- What is expected -
Print the listing from its top line through the line containing "<i class='fa-brands fa-discord'></i>", nothing more, and leave out the pictures.
******
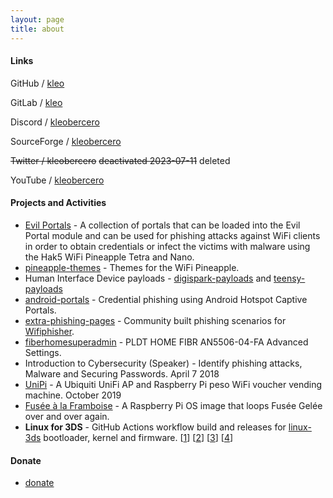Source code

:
 ```yaml
---
layout: page
title: about
---
```


<link href="https://cdnjs.cloudflare.com/ajax/libs/font-awesome/6.2.0/css/all.min.css" rel="stylesheet">
 
#### Links

<i class='fa-brands fa-github-alt'></i> GitHub / [kleo](https://github.com/kleo)

<i class='fa-brands fa-gitlab'></i> GitLab / [kleo](https://gitlab.com/kleo)

<i class='fa-brands fa-discord'></i> Discord / [kleobercero](https://discord.com/users/265881504918274048)

<i class='fa fa-fire'></i> SourceForge / [kleobercero](https://sourceforge.net/u/kleobercero/profile)

<i class='fa-brands fa-twitter'></i> ~~Twitter / kleobercero~~ ~~deactivated 2023-07-11~~ deleted

<i class='fa-brands fa-youtube'></i> YouTube / [kleobercero](https://www.youtube.com/c/kleobercero)

#### Projects and Activities

* [Evil Portals](https://github.com/kleo/evilportals) - A collection of portals that can be loaded into the Evil Portal module and can be used for phishing attacks against WiFi clients in order to obtain credentials or infect the victims with malware using the Hak5 WiFi Pineapple Tetra and Nano.
* [pineapple-themes](https://github.com/kleo/pineapple-themes) - Themes for the WiFi Pineapple.
* Human Interface Device payloads - [digispark-payloads](https://github.com/kleo/digispark-payloads) and [teensy-payloads](https://github.com/kleo/teensy-payloads)
* [android-portals](https://github.com/kleo/android-portals) - Credential phishing using Android Hotspot Captive Portals.
* [extra-phishing-pages](https://github.com/kleo/extra-phishing-pages) - Community built phishing scenarios for [Wifiphisher](https://github.com/wifiphisher/wifiphisher/).
* [fiberhomesuperadmin](https://git.io/adminpldt) - PLDT HOME FIBR AN5506-04-FA Advanced Settings.
* Introduction to Cybersecurity (Speaker) - Identify phishing attacks, Malware and Securing Passwords. April 7 2018
* [UniPi](https://github.com/kleo/unipi) - A Ubiquiti UniFi AP and Raspberry Pi peso WiFi voucher vending machine. October 2019
* [Fusée à la Framboise](https://github.com/kleo/fusee-framboise) - A Raspberry Pi OS image that loops Fusée Gelée over and over again.
* **Linux for 3DS** - GitHub Actions workflow build and releases for [linux-3ds](https://github.com/linux-3ds) bootloader, kernel and firmware. [[1](https://github.com/linux-3ds/firm_linux_loader/blob/master/.github/workflows/build.yml)] [[2](https://github.com/linux-3ds/linux/blob/master/.github/workflows/build.yml)] [[3](https://github.com/linux-3ds/arm9linuxfw/blob/master/.github/workflows/build.yml)] [[4](https://github.com/linux-3ds/firm_linux_loader/commits?author=kleo)]

#### Donate

* [donate](/donate)

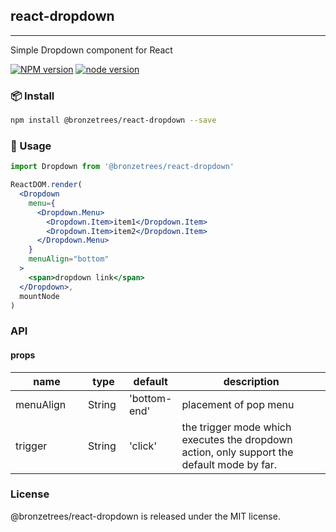 ## react-dropdown

---

Simple Dropdown component for React

[![NPM version][npm-image]][npm-url]
[![node version][node-image]][node-url]

<!-- [![npm download][download-image]][download-url] -->

[npm-image]: https://img.shields.io/npm/v/@bronzetrees/react-dropdown.svg?style=flat-square
[npm-url]: https://www.npmjs.com/package/@bronzetrees/react-dropdown
[node-image]: https://img.shields.io/badge/node.js-%3E%3D8.11.1-green.svg
[node-url]: http://nodejs.org/download/
[download-image]: https://img.shields.io/npm/v/@bronzetrees/react-dropdown.svg?style=flat-square
[download-url]: https://www.npmjs.com/package/@bronzetrees/react-dropdown

### 📦 Install

```bash
npm install @bronzetrees/react-dropdown --save
```

### 🔨 Usage

```jsx
import Dropdown from '@bronzetrees/react-dropdown'

ReactDOM.render(
  <Dropdown
    menu={
      <Dropdown.Menu>
        <Dropdown.Item>item1</Dropdown.Item>
        <Dropdown.Item>item2</Dropdown.Item>
      </Dropdown.Menu>
    }
    menuAlign="bottom"
  >
    <span>dropdown link</span>
  </Dropdown>,
  mountNode
)
```

### API

#### props

<table class="table table-bordered table-striped">
    <thead>
    <tr>
        <th style="width: 100px;">name</th>
        <th style="width: 50px;">type</th>
        <th style="width: 50px;">default</th>
        <th>description</th>
    </tr>
    </thead>
    <tbody>
        <tr>
          <td>menuAlign</td>
          <td>String</td>
          <td>'bottom-end'</td>
          <td>placement of pop menu</td>
        </tr>
        <tr>
          <td>trigger</td>
          <td>String</td>
          <td>'click'</td>
          <td>the trigger mode which executes the dropdown action, only support the default mode by far.</td>
        </tr>
    </tbody>
</table>

### License

@bronzetrees/react-dropdown is released under the MIT license.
******
- Exercise output -
Source code

:
 ```yaml
---
layout: page
title: about
---
```


<link href="https://cdnjs.cloudflare.com/ajax/libs/font-awesome/6.2.0/css/all.min.css" rel="stylesheet">
 
#### Links

<i class='fa-brands fa-github-alt'></i> GitHub / [kleo](https://github.com/kleo)

<i class='fa-brands fa-gitlab'></i> GitLab / [kleo](https://gitlab.com/kleo)

<i class='fa-brands fa-discord'></i> Discord / [kleobercero](https://discord.com/users/265881504918274048)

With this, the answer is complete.